§ TASK ITEM
Among the entries below, one line contains "Strömungsverluste können durch die Formel" and another contains "Schwerkraftverluste sind proportional". Transcribe those two lines and every line between them, exactly.

§ RECORDS SUPPLIED
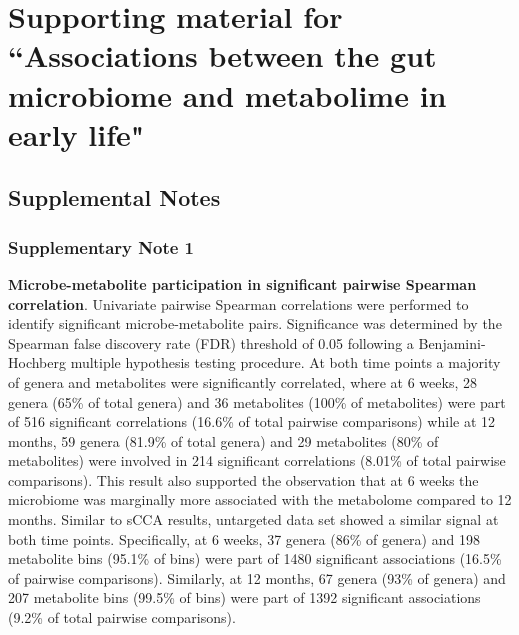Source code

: \chapter{Supporting material for ``Associations between the gut microbiome and metabolime in early life"}

\section{Supplemental Notes} 
\subsection{Supplementary Note 1} \label{appB_note1}
{\bf Microbe-metabolite participation in significant pairwise Spearman correlation}. Univariate pairwise Spearman correlations were performed to identify significant microbe-metabolite pairs. Significance was determined by the Spearman false discovery rate (FDR) threshold of 0.05 following a Benjamini-Hochberg multiple hypothesis testing procedure.  At both time points a majority of genera and metabolites were significantly correlated, where at 6 weeks, 28 genera (65\% of total genera) and 36 metabolites (100\% of metabolites) were part of 516 significant correlations (16.6\% of total pairwise comparisons) while at 12 months, 59 genera (81.9\% of total genera) and 29 metabolites (80\% of metabolites) were involved in 214 significant correlations (8.01\% of total pairwise comparisons). This result also supported the observation that at 6 weeks the microbiome was marginally more associated with the metabolome compared to 12 months. Similar to sCCA results, untargeted data set showed a similar signal at both time points. Specifically, at 6 weeks, 37 genera (86\% of genera) and 198 metabolite bins (95.1\% of bins) were part of 1480 significant associations (16.5\% of pairwise comparisons). Similarly, at 12 months, 67 genera (93\% of genera) and 207 metabolite bins (99.5\% of bins) were part of 1392 significant associations (9.2\% of total pairwise comparisons). 

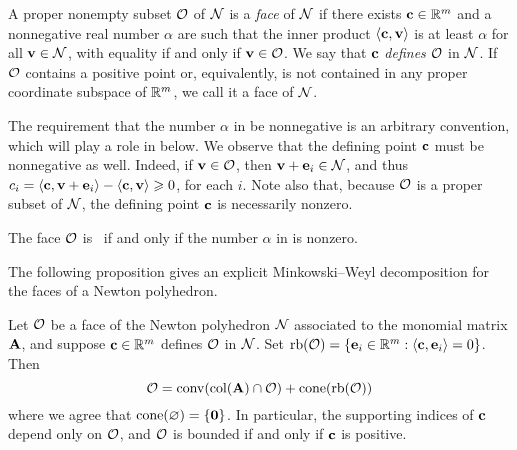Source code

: \documentclass{article}
\begin{document}
\begin{definition}[Face]
   \label{defn: face}
   A proper nonempty subset $\mathcal{O}$ of $\mathcal{N}$ is a \emph{face} of $\mathcal{N}$ if there exists $\mathbf{c} \in \mathbb{R}^m$ and a nonnegative real number $\alpha$ are such that the inner product $\langle \mathbf{c}, \mathbf{v} \rangle$ is at least $\alpha$ for all $\mathbf{v} \in \mathcal{N}$, with equality if and only if $\mathbf{v} \in \mathcal{O}$.
   We say that $\mathbf{c}$ \emph{defines} $\mathcal{O}$ in $\mathcal{N}$.
   If $\mathcal{O}$ contains a positive point or, equivalently, is not contained in any proper coordinate subspace of $\mathbb{R}^m$, we call it a \emph{\positive} face of $\mathcal{N}$.
\end{definition}

\begin{remark}
   \label{rmk: nonnegativity of defining point}
   The requirement that the number $\alpha$ in  be nonnegative is an arbitrary convention, which will play a role in  below.
   We observe that the defining point $\mathbf{c}$ must be nonnegative as well.
   Indeed, if $\mathbf{v} \in \mathcal{O}$, then $\mathbf{v} + \mathbf{e}_i \in \mathcal{N}$, and thus $c_i = \langle \mathbf{c}, \mathbf{v} + \mathbf{e}_i \rangle - \langle \mathbf{c}, \mathbf{v} \rangle \geqslant 0$, for each $i$.
   Note also that, because $\mathcal{O}$ is a proper subset of $\mathcal{N}$, the defining point $\mathbf{c}$ is necessarily nonzero.
\end{remark}

\begin{remark}
   \label{rmk: standard faces}
   The face $\mathcal{O}$ is \positive\ if and only if the number $\alpha$ in  is nonzero.
\end{remark}

The following proposition gives an explicit Minkowski--Weyl decomposition for the faces of a Newton polyhedron.

\begin{proposition}
   \label{prop: MW for faces}
   Let $\mathcal{O}$ be a face of the Newton polyhedron $\mathcal{N}$ associated to the monomial matrix $\mathbf{A}$, and suppose $\mathbf{c} \in \mathbb{R}^m$ defines $\mathcal{O}$ in $\mathcal{N}$.
   Set $\operatorname{rb}(\mathcal{O}) =  \{ \mathbf{e}_i \in \mathbb{R}^m : \langle \mathbf{c}, \mathbf{e}_i \rangle = 0\}$.
   Then
   \[\mathcal{O} =  \operatorname{conv}( \operatorname{col}(\mathbf{A}) \cap \mathcal{O} ) + \operatorname{cone}(\operatorname{rb}(\mathcal{O}))\]
   where we agree that $\operatorname{cone}(\varnothing) = \{\mathbf{0}\}$.
   In particular, the supporting indices of $\mathbf{c}$ depend only on $\mathcal{O}$, and $\mathcal{O}$ is bounded if and only if $\mathbf{c}$ is positive.
\end{proposition}
\end{document}
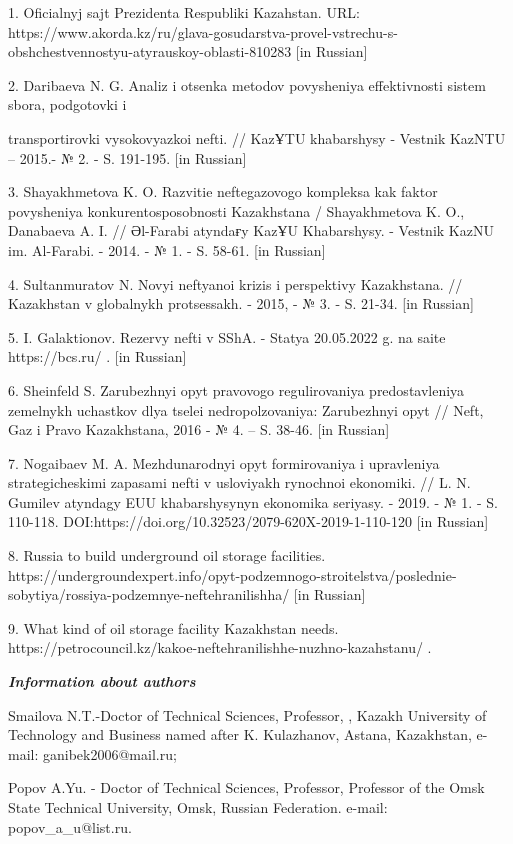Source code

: \begin{noparindent}
1. Oficial\textquotesingle nyj sajt Prezidenta Respubliki Kazahstan.
URL:
https://www.akorda.kz/ru/glava-gosudarstva-provel-vstrechu-s-obshchestvennostyu-atyrauskoy-oblasti-810283
{[}in Russian{]}

2. Daribaeva N. G. Analiz i otsenka metodov povysheniya effektivnosti
sistem sbora, podgotovki i

transportirovki vysokovyazkoi nefti. //
KazҰTU khabarshysy - Vestnik KazNTU -- 2015.- № 2. - S. 191-195. {[}in
Russian{]}

3. Shayakhmetova K. O. Razvitie neftegazovogo kompleksa kak faktor
povysheniya konkurentosposobnosti Kazakhstana / Shayakhmetova K. O.,
Danabaeva A. I. // Әl-Farabi atyndaғy KazҰU Khabarshysy. - Vestnik KazNU
im. Al\textquotesingle-Farabi. - 2014. - № 1. - S. 58-61. {[}in
Russian{]}

4. Sultanmuratov N. Novyi neftyanoi krizis i perspektivy Kazakhstana. //
Kazakhstan v global\textquotesingle nykh protsessakh. - 2015, - № 3. -
S. 21-34. {[}in Russian{]}

5. I. Galaktionov. Rezervy nefti v SShA. - Stat\textquotesingle ya
20.05.2022 g. na saite https://bcs.ru/ . {[}in Russian{]}

6. Sheinfel\textquotesingle d S. Zarubezhnyi opyt pravovogo
regulirovaniya predostavleniya zemel\textquotesingle nykh uchastkov dlya
tselei nedropol\textquotesingle zovaniya: Zarubezhnyi opyt //
Neft\textquotesingle, Gaz i Pravo Kazakhstana, 2016 - № 4. -- S. 38-46.
{[}in Russian{]}

7. Nogaibaev M. A. Mezhdunarodnyi opyt formirovaniya i upravleniya
strategicheskimi zapasami nefti v usloviyakh rynochnoi ekonomiki. // L.
N. Gumilev atyndagy EUU khabarshysynyn ekonomika seriyasy. - 2019. - №
1. - S. 110-118. DOI:https://doi.org/10.32523/2079-620X-2019-1-110-120
{[}in Russian{]}

8. Russia to build underground oil storage facilities.
https://undergroundexpert.info/opyt-podzemnogo-stroitelstva/poslednie-sobytiya/rossiya-podzemnye-neftehranilishha/
{[}in Russian{]}

9. What kind of oil storage facility Kazakhstan needs.
https://petrocouncil.kz/kakoe-neftehranilishhe-nuzhno-kazahstanu/ .
\end{noparindent}

\emph{{\bfseries Information about authors}}

\begin{noparindent}
Smailova N.T.-Doctor of Technical Sciences, Professor, , Kazakh
University of Technology and Business named after K. Kulazhanov, Astana,
Kazakhstan, e-mail: ganibek2006@mail.ru;

Popov A.Yu. - Doctor of Technical Sciences, Professor, Professor of the
Omsk State Technical University, Omsk, Russian Federation. e-mail:
popov\_a\_u@list.ru.
\end{noparindent}

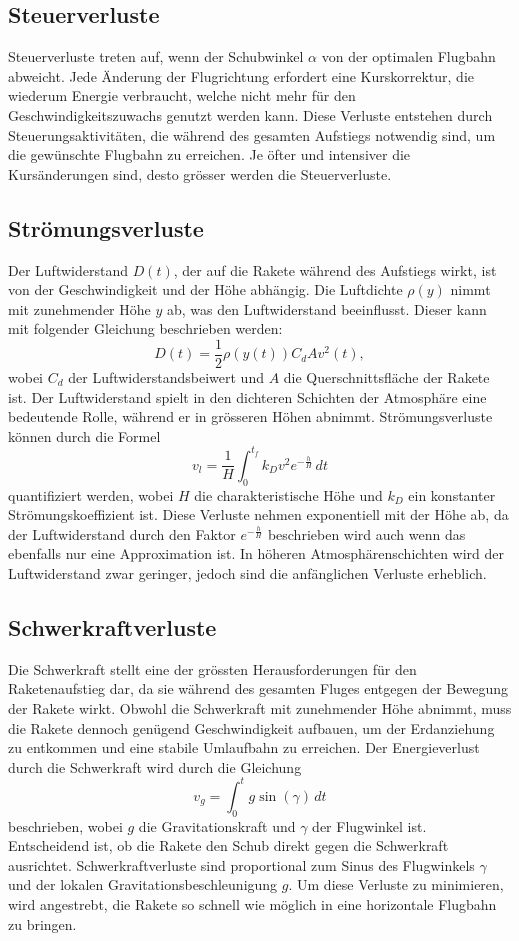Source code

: \subsection{Steuerverluste}
Steuerverluste treten auf, wenn der Schubwinkel \(\alpha\) von der optimalen Flugbahn abweicht. 
Jede Änderung der Flugrichtung erfordert eine Kurskorrektur, die wiederum Energie verbraucht, welche nicht mehr für den Geschwindigkeitszuwachs genutzt werden kann. 
Diese Verluste entstehen durch Steuerungsaktivitäten, die während des gesamten Aufstiegs notwendig sind, um die gewünschte Flugbahn zu erreichen. 
Je öfter und intensiver die Kursänderungen sind, desto grösser werden die Steuerverluste.

\subsection{Strömungsverluste}
Der Luftwiderstand \(D(t)\), der auf die Rakete während des Aufstiegs wirkt, ist von der Geschwindigkeit und der Höhe abhängig. 
Die Luftdichte \(\rho(y)\) nimmt mit zunehmender Höhe \(y\) ab, was den Luftwiderstand beeinflusst. 
Dieser kann mit folgender Gleichung beschrieben werden:
\[
D(t) = \frac{1}{2} \rho(y(t)) C_d A v^2(t),
\]
wobei \(C_d\) der Luftwiderstandsbeiwert und \(A\) die Querschnittsfläche der Rakete ist. 
Der Luftwiderstand spielt in den dichteren Schichten der Atmosphäre eine bedeutende Rolle, während er in grösseren Höhen abnimmt.
Strömungsverluste können durch die Formel
\[
v_l = \frac{1}{H} \int_0^{t_f} k_D v^2 e^{-\frac{h}{H}} \, dt
\]
quantifiziert werden, wobei \(H\) die charakteristische Höhe und \(k_D\) ein konstanter Strömungskoeffizient ist. 
Diese Verluste nehmen exponentiell mit der Höhe ab, da der Luftwiderstand durch den Faktor \(e^{-\frac{h}{H}}\) beschrieben wird auch wenn das ebenfalls nur eine Approximation ist. 
In höheren Atmosphärenschichten wird der Luftwiderstand zwar geringer, jedoch sind die anfänglichen Verluste erheblich.

\subsection{Schwerkraftverluste}
Die Schwerkraft stellt eine der grössten Herausforderungen für den Raketenaufstieg dar, da sie während des gesamten Fluges entgegen der Bewegung der Rakete wirkt. 
Obwohl die Schwerkraft mit zunehmender Höhe abnimmt, muss die Rakete dennoch genügend Geschwindigkeit aufbauen, um der Erdanziehung zu entkommen und eine stabile Umlaufbahn zu erreichen. 
Der Energieverlust durch die Schwerkraft wird durch die Gleichung
\[
v_g = \int_0^t g \sin(\gamma) \, dt
\]
beschrieben, wobei \(g\) die Gravitationskraft und \(\gamma\) der Flugwinkel ist. 
Entscheidend ist, ob die Rakete den Schub direkt gegen die Schwerkraft ausrichtet.
Schwerkraftverluste sind proportional zum Sinus des Flugwinkels \(\gamma\) und der lokalen Gravitationsbeschleunigung \(g\). 
Um diese Verluste zu minimieren, wird angestrebt, die Rakete so schnell wie möglich in eine horizontale Flugbahn zu bringen.

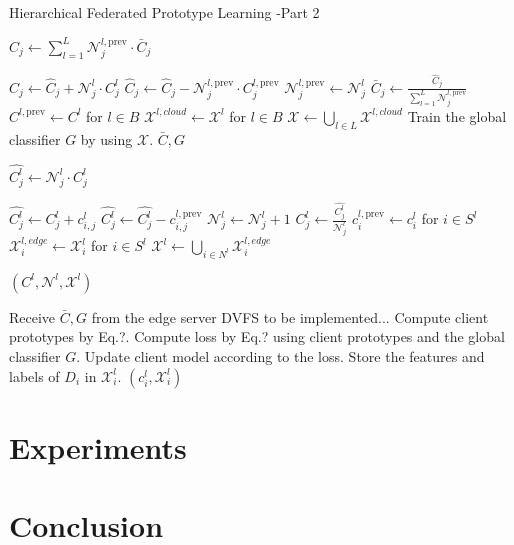 \documentclass[journal]{IEEEtran}
\begin{document}
\begin{algorithm}[H]
  \caption{Hierarchical Federated Prototype Learning -Part 2}
  \begin{algorithmic}[1]
    \State \( \hat{C}_{j} \gets \sum_{l=1}^{L} {\mathcal{N}_j^{l,\text{prev}}} \cdot\bar{C}_{j} \) 

    \State \( \hat{C}_{j}  \gets \hat{C}_{j} + {\mathcal{N}_j^l} \cdot C^l_j \)
    \State \( \hat{C}_{j}  \gets \hat{C}_{j} - {\mathcal{N}_j^{l,\text{prev}}} \cdot C_j^{l, \text{prev}} \)
    \EndIf
    \State \( {\mathcal{N}_j^{l,\text{prev}}} \gets \mathcal{N}_j^l \)
    \EndFor
    \State \( \bar{C}_{j} \gets \frac{\hat{C}_{j}}{\sum_{l=1}^{L} {\mathcal{N}_j^{l,\text{prev}}}} \)
    \EndFor
    \State \( C^{l,\text{prev}} \gets C^l \) for \( l \in B \)
    \State \( \mathcal{X}^{l,cloud} \gets \mathcal{X}^l \) for \(l \in B \)
    \State \( \mathcal{X} \gets \bigcup_{l \in L} \mathcal{X}^{l,cloud} \)
    \State Train the global classifier \( G \) by using \( \mathcal{X} \).
    \State \Return \( \bar{C}, G \)
    \EndProcedure

    \State \( {\hat{C^l_j}} \gets \mathcal{N}^l_j \cdot C^l_{j} \)

    \State \( {\hat{C^l_j}}  \gets {\hat{C^l_j}} + c^l_{i,j} \)
    \State \( {\hat{C^l_j}}  \gets {\hat{C^l_j}} - c^{l,\text{prev}}_{i,j}\)
    \Else
    \State \( \mathcal{N}_j^l \gets \mathcal{N}_j^l + 1 \)
    \EndIf
    \EndFor
    \State \( {C^l_j} \gets \frac{{\hat{C^l_j}}}{\mathcal{N}_j^l} \)
    \EndFor
    \State \( c^{l,\text{prev}}_i \gets c^l_i \) for \( i \in S^l \)
    \State \( \mathcal{X}^{l,edge}_i \gets  \mathcal{X}^l_i \) for \( i \in S^l \)
    \State \( \mathcal{X}^l \gets \bigcup_{i \in N^l} \mathcal{X}^{l,edge}_i \)

    \State \Return \( (C^l, \mathcal{N}^l, \mathcal{X}^l) \)
    \EndProcedure

    \State Receive \( \bar{C}, G \) from the edge server
    \State DVFS to be implemented...
    \State Compute client prototypes by Eq.?.
    \State Compute loss by Eq.? using client prototypes and the global classifier $G$.
    \State Update client model according to the loss.
    \EndFor
    \State Store the features and labels of \(D_i\) in \( \mathcal{X}^l_i \).
    \EndFor
    \State \Return \( (c^l_i, \mathcal{X}^l_i) \)
    \EndProcedure
  \end{algorithmic}
\end{algorithm}

\section{Experiments}

\section{Conclusion}
\end{document}

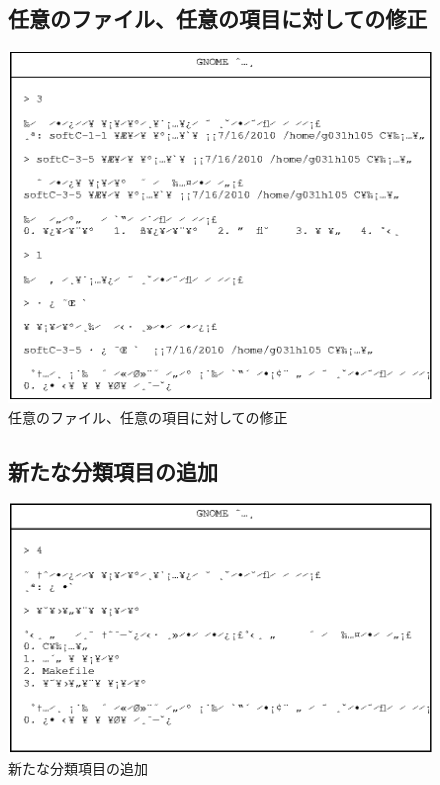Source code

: \documentclass[a4j]{jarticle}
\begin{document}
\begin{figure}[h]
\subsection{任意のファイル、任意の項目に対しての修正}
\includegraphics{data_remake.eps}
\caption{任意のファイル、任意の項目に対しての修正}
\end{figure}

\begin{figure}[h]
\subsection{新たな分類項目の追加}
\includegraphics{add_category.eps}
\caption{新たな分類項目の追加}
\end{figure}
\end{document}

§ REPLY TO THE TASK
Strömungsverluste können durch die Formel
\[
v_l = \frac{1}{H} \int_0^{t_f} k_D v^2 e^{-\frac{h}{H}} \, dt
\]
quantifiziert werden, wobei \(H\) die charakteristische Höhe und \(k_D\) ein konstanter Strömungskoeffizient ist. 
Diese Verluste nehmen exponentiell mit der Höhe ab, da der Luftwiderstand durch den Faktor \(e^{-\frac{h}{H}}\) beschrieben wird auch wenn das ebenfalls nur eine Approximation ist. 
In höheren Atmosphärenschichten wird der Luftwiderstand zwar geringer, jedoch sind die anfänglichen Verluste erheblich.

\subsection{Schwerkraftverluste}
Die Schwerkraft stellt eine der grössten Herausforderungen für den Raketenaufstieg dar, da sie während des gesamten Fluges entgegen der Bewegung der Rakete wirkt. 
Obwohl die Schwerkraft mit zunehmender Höhe abnimmt, muss die Rakete dennoch genügend Geschwindigkeit aufbauen, um der Erdanziehung zu entkommen und eine stabile Umlaufbahn zu erreichen. 
Der Energieverlust durch die Schwerkraft wird durch die Gleichung
\[
v_g = \int_0^t g \sin(\gamma) \, dt
\]
beschrieben, wobei \(g\) die Gravitationskraft und \(\gamma\) der Flugwinkel ist. 
Entscheidend ist, ob die Rakete den Schub direkt gegen die Schwerkraft ausrichtet.
Schwerkraftverluste sind proportional zum Sinus des Flugwinkels \(\gamma\) und der lokalen Gravitationsbeschleunigung \(g\). 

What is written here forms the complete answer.